Poland, Romania, Egypt, Hungary, China, Romania, North Korea and even Pakistan have all made their own copies of the TT pistol. At one time or another most communist or Soviet east bloc countries in the Warsaw Pact made a variation of the TT-33 pistol, all of which were under different names. Production of the TT-33 in Russia ended in 1954, but copies (licensed or otherwise) were also made by other countries. The TT-33 was eventually replaced by the 8-round, 9×18mm Makarov PM pistol in 1952. Lieutenant Tay uses an M57 in First Blood Part II. The TT pistols were chambered for the small yet powerful 7.62 Tokarev pistol cartridge, which was high in velocity and capable of traveling at speeds of 1,500 to 1,800 feet per second, thus making it great for piercing armor such as steel helmets.

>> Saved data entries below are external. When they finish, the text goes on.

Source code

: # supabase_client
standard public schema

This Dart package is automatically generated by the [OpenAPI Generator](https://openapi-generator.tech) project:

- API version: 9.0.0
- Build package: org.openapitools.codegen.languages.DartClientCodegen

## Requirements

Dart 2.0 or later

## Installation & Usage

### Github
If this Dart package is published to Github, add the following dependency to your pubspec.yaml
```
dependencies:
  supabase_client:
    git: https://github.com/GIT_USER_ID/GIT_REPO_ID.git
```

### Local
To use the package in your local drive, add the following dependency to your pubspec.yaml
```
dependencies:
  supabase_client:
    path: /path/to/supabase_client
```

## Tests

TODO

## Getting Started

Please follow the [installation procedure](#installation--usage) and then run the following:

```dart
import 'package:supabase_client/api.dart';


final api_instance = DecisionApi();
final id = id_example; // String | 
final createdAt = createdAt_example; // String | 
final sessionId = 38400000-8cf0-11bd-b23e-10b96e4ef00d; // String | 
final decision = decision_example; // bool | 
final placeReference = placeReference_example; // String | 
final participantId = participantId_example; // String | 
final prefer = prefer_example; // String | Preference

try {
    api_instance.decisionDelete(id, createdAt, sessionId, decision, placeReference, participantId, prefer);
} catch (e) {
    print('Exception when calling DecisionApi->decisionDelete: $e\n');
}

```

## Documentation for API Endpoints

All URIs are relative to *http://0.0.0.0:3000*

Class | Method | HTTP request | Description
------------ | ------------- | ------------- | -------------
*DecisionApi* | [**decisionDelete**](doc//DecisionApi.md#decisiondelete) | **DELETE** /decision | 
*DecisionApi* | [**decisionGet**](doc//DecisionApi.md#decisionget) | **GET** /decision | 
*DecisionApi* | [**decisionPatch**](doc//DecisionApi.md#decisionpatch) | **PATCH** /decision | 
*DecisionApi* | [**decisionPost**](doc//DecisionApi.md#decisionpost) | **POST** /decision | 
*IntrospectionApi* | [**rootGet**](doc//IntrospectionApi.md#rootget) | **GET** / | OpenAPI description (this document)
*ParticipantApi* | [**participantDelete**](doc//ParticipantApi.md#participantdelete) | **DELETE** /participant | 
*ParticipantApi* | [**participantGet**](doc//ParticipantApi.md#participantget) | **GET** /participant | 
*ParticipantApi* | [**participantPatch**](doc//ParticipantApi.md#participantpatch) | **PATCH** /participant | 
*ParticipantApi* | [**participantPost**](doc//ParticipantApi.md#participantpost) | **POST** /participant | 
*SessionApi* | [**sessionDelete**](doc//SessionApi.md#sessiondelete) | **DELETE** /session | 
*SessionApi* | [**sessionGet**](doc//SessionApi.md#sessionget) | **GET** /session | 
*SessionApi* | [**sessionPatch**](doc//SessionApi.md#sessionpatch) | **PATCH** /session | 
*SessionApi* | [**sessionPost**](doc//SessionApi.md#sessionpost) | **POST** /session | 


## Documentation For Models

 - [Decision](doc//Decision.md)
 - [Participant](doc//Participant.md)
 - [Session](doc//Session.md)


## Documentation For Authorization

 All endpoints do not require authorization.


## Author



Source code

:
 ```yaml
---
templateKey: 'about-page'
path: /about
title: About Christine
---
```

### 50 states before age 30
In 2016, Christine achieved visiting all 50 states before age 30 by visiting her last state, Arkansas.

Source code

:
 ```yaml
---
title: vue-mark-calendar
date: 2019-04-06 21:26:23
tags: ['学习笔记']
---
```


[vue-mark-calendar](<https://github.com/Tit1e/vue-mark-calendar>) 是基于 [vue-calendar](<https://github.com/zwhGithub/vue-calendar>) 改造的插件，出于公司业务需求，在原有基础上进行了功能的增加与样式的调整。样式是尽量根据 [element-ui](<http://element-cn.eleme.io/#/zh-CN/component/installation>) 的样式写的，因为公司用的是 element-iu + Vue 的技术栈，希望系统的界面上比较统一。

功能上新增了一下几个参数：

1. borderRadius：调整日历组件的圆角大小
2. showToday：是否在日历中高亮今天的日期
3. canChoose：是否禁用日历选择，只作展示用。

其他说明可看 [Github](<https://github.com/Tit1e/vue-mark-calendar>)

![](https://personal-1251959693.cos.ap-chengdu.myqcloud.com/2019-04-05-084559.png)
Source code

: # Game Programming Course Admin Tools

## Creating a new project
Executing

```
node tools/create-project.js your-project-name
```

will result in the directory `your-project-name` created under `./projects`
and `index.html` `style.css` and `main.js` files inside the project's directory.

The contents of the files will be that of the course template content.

It was developed in the early 1930s by Fedor Tokarev as a service pistol for the Soviet military to replace the Nagant M1895 revolver that had been in use since Tsarist times, though it never fully replaced the M1895. The TT-30 (Russian: 7,62-мм самозарядный пистолет Токарева образца 1930 года, 7,62 mm Samozaryadnyj Pistolet Tokareva obraztsa 1930 goda, "7.62x25mm Tokarev self-loading pistol model 1930" later improved into the TT-33) is a heavy, all-steel Russian semi-automatic magazine-fed pistol with a single-action only trigger system.